───── Supplied records ─────
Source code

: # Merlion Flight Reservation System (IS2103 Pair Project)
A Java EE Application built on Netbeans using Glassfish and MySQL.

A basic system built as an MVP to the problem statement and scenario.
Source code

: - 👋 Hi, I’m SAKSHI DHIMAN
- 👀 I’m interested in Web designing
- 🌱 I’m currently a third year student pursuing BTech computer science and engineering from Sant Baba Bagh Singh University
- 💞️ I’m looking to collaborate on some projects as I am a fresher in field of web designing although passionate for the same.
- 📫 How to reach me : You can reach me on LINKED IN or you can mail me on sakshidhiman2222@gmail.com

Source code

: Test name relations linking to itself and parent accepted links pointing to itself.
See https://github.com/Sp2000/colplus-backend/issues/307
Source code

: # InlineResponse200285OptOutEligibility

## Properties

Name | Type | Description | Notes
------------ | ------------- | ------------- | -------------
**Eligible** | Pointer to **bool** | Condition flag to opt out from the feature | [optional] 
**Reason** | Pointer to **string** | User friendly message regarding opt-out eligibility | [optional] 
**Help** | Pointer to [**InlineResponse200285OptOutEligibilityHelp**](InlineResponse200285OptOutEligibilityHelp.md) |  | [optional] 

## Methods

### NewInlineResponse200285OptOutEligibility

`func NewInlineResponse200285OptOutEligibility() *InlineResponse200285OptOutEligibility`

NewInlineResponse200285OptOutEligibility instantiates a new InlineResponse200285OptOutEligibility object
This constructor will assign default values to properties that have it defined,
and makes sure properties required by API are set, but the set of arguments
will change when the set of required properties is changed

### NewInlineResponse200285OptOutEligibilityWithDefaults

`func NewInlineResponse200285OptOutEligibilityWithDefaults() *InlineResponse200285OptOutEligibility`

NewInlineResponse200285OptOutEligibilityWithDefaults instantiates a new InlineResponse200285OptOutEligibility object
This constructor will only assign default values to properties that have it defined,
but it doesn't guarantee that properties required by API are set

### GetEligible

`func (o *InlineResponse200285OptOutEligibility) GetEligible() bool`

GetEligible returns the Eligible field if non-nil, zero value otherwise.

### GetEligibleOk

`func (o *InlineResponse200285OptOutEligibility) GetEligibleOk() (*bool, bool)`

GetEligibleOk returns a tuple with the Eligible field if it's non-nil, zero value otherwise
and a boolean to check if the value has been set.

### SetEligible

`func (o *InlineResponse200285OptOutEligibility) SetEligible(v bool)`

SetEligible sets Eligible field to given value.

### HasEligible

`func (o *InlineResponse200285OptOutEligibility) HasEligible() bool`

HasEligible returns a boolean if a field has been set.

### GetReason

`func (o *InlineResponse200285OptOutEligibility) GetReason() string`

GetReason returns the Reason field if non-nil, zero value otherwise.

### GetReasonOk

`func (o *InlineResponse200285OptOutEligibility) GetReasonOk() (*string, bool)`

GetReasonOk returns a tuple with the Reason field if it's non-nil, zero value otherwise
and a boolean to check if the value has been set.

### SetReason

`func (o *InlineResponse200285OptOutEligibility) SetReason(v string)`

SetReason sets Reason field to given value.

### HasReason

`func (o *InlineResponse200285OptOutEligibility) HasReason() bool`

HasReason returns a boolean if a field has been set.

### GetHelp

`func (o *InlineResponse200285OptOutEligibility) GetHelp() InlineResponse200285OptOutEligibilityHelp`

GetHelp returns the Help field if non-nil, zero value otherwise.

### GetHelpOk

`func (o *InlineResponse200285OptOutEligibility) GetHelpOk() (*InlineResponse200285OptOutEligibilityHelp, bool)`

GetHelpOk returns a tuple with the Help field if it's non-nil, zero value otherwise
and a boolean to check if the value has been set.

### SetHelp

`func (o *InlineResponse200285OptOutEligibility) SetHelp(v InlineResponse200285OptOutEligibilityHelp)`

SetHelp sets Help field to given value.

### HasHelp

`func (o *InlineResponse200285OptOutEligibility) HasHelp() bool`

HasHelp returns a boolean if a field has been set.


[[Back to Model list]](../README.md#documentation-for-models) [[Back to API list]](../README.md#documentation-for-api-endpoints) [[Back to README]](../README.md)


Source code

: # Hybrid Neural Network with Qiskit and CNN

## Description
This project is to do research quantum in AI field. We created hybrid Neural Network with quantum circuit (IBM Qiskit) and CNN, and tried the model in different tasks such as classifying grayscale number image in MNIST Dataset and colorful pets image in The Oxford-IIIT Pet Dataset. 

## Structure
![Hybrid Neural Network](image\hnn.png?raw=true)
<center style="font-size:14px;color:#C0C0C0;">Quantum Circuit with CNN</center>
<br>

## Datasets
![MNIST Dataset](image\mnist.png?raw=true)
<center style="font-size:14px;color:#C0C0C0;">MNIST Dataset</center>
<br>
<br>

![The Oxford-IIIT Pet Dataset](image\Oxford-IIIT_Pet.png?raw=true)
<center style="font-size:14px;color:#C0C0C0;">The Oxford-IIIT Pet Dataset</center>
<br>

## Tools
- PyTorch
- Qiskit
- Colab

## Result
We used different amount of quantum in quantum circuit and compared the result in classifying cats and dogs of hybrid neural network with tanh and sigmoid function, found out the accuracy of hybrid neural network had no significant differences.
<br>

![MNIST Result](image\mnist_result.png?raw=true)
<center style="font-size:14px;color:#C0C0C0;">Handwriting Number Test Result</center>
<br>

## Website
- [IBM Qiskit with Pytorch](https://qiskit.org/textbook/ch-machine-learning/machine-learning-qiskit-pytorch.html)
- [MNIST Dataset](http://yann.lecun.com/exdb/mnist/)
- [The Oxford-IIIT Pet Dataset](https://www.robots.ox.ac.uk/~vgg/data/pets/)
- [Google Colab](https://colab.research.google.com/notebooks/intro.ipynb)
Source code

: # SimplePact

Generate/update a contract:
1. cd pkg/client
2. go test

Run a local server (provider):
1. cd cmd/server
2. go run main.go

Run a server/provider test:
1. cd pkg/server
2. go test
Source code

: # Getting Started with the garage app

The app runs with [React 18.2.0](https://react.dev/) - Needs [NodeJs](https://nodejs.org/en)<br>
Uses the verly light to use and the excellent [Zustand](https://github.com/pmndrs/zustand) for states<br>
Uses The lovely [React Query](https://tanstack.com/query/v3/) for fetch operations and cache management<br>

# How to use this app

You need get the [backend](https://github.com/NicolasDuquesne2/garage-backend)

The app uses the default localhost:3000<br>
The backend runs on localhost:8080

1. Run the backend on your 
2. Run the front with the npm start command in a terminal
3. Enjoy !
─────
Required work: Print all the records exactly as written.

Solution:
Source code

: # Merlion Flight Reservation System (IS2103 Pair Project)
A Java EE Application built on Netbeans using Glassfish and MySQL.

A basic system built as an MVP to the problem statement and scenario.
Source code

: - 👋 Hi, I’m SAKSHI DHIMAN
- 👀 I’m interested in Web designing
- 🌱 I’m currently a third year student pursuing BTech computer science and engineering from Sant Baba Bagh Singh University
- 💞️ I’m looking to collaborate on some projects as I am a fresher in field of web designing although passionate for the same.
- 📫 How to reach me : You can reach me on LINKED IN or you can mail me on sakshidhiman2222@gmail.com

Source code

: Test name relations linking to itself and parent accepted links pointing to itself.
See https://github.com/Sp2000/colplus-backend/issues/307
Source code

: # InlineResponse200285OptOutEligibility

## Properties

Name | Type | Description | Notes
------------ | ------------- | ------------- | -------------
**Eligible** | Pointer to **bool** | Condition flag to opt out from the feature | [optional] 
**Reason** | Pointer to **string** | User friendly message regarding opt-out eligibility | [optional] 
**Help** | Pointer to [**InlineResponse200285OptOutEligibilityHelp**](InlineResponse200285OptOutEligibilityHelp.md) |  | [optional] 

## Methods

### NewInlineResponse200285OptOutEligibility

`func NewInlineResponse200285OptOutEligibility() *InlineResponse200285OptOutEligibility`

NewInlineResponse200285OptOutEligibility instantiates a new InlineResponse200285OptOutEligibility object
This constructor will assign default values to properties that have it defined,
and makes sure properties required by API are set, but the set of arguments
will change when the set of required properties is changed

### NewInlineResponse200285OptOutEligibilityWithDefaults

`func NewInlineResponse200285OptOutEligibilityWithDefaults() *InlineResponse200285OptOutEligibility`

NewInlineResponse200285OptOutEligibilityWithDefaults instantiates a new InlineResponse200285OptOutEligibility object
This constructor will only assign default values to properties that have it defined,
but it doesn't guarantee that properties required by API are set

### GetEligible

`func (o *InlineResponse200285OptOutEligibility) GetEligible() bool`

GetEligible returns the Eligible field if non-nil, zero value otherwise.

### GetEligibleOk

`func (o *InlineResponse200285OptOutEligibility) GetEligibleOk() (*bool, bool)`

GetEligibleOk returns a tuple with the Eligible field if it's non-nil, zero value otherwise
and a boolean to check if the value has been set.

### SetEligible

`func (o *InlineResponse200285OptOutEligibility) SetEligible(v bool)`

SetEligible sets Eligible field to given value.

### HasEligible

`func (o *InlineResponse200285OptOutEligibility) HasEligible() bool`

HasEligible returns a boolean if a field has been set.

### GetReason

`func (o *InlineResponse200285OptOutEligibility) GetReason() string`

GetReason returns the Reason field if non-nil, zero value otherwise.

### GetReasonOk

`func (o *InlineResponse200285OptOutEligibility) GetReasonOk() (*string, bool)`

GetReasonOk returns a tuple with the Reason field if it's non-nil, zero value otherwise
and a boolean to check if the value has been set.

### SetReason

`func (o *InlineResponse200285OptOutEligibility) SetReason(v string)`

SetReason sets Reason field to given value.

### HasReason

`func (o *InlineResponse200285OptOutEligibility) HasReason() bool`

HasReason returns a boolean if a field has been set.

### GetHelp

`func (o *InlineResponse200285OptOutEligibility) GetHelp() InlineResponse200285OptOutEligibilityHelp`

GetHelp returns the Help field if non-nil, zero value otherwise.

### GetHelpOk

`func (o *InlineResponse200285OptOutEligibility) GetHelpOk() (*InlineResponse200285OptOutEligibilityHelp, bool)`

GetHelpOk returns a tuple with the Help field if it's non-nil, zero value otherwise
and a boolean to check if the value has been set.

### SetHelp

`func (o *InlineResponse200285OptOutEligibility) SetHelp(v InlineResponse200285OptOutEligibilityHelp)`

SetHelp sets Help field to given value.

### HasHelp

`func (o *InlineResponse200285OptOutEligibility) HasHelp() bool`

HasHelp returns a boolean if a field has been set.


[[Back to Model list]](../README.md#documentation-for-models) [[Back to API list]](../README.md#documentation-for-api-endpoints) [[Back to README]](../README.md)


Source code

: # Hybrid Neural Network with Qiskit and CNN

## Description
This project is to do research quantum in AI field. We created hybrid Neural Network with quantum circuit (IBM Qiskit) and CNN, and tried the model in different tasks such as classifying grayscale number image in MNIST Dataset and colorful pets image in The Oxford-IIIT Pet Dataset. 

## Structure
![Hybrid Neural Network](image\hnn.png?raw=true)
<center style="font-size:14px;color:#C0C0C0;">Quantum Circuit with CNN</center>
<br>

## Datasets
![MNIST Dataset](image\mnist.png?raw=true)
<center style="font-size:14px;color:#C0C0C0;">MNIST Dataset</center>
<br>
<br>

![The Oxford-IIIT Pet Dataset](image\Oxford-IIIT_Pet.png?raw=true)
<center style="font-size:14px;color:#C0C0C0;">The Oxford-IIIT Pet Dataset</center>
<br>

## Tools
- PyTorch
- Qiskit
- Colab

## Result
We used different amount of quantum in quantum circuit and compared the result in classifying cats and dogs of hybrid neural network with tanh and sigmoid function, found out the accuracy of hybrid neural network had no significant differences.
<br>

![MNIST Result](image\mnist_result.png?raw=true)
<center style="font-size:14px;color:#C0C0C0;">Handwriting Number Test Result</center>
<br>

## Website
- [IBM Qiskit with Pytorch](https://qiskit.org/textbook/ch-machine-learning/machine-learning-qiskit-pytorch.html)
- [MNIST Dataset](http://yann.lecun.com/exdb/mnist/)
- [The Oxford-IIIT Pet Dataset](https://www.robots.ox.ac.uk/~vgg/data/pets/)
- [Google Colab](https://colab.research.google.com/notebooks/intro.ipynb)
Source code

: # SimplePact

Generate/update a contract:
1. cd pkg/client
2. go test

Run a local server (provider):
1. cd cmd/server
2. go run main.go

Run a server/provider test:
1. cd pkg/server
2. go test
Source code

: # Getting Started with the garage app

The app runs with [React 18.2.0](https://react.dev/) - Needs [NodeJs](https://nodejs.org/en)<br>
Uses the verly light to use and the excellent [Zustand](https://github.com/pmndrs/zustand) for states<br>
Uses The lovely [React Query](https://tanstack.com/query/v3/) for fetch operations and cache management<br>

# How to use this app

You need get the [backend](https://github.com/NicolasDuquesne2/garage-backend)

The app uses the default localhost:3000<br>
The backend runs on localhost:8080

1. Run the backend on your 
2. Run the front with the npm start command in a terminal
3. Enjoy !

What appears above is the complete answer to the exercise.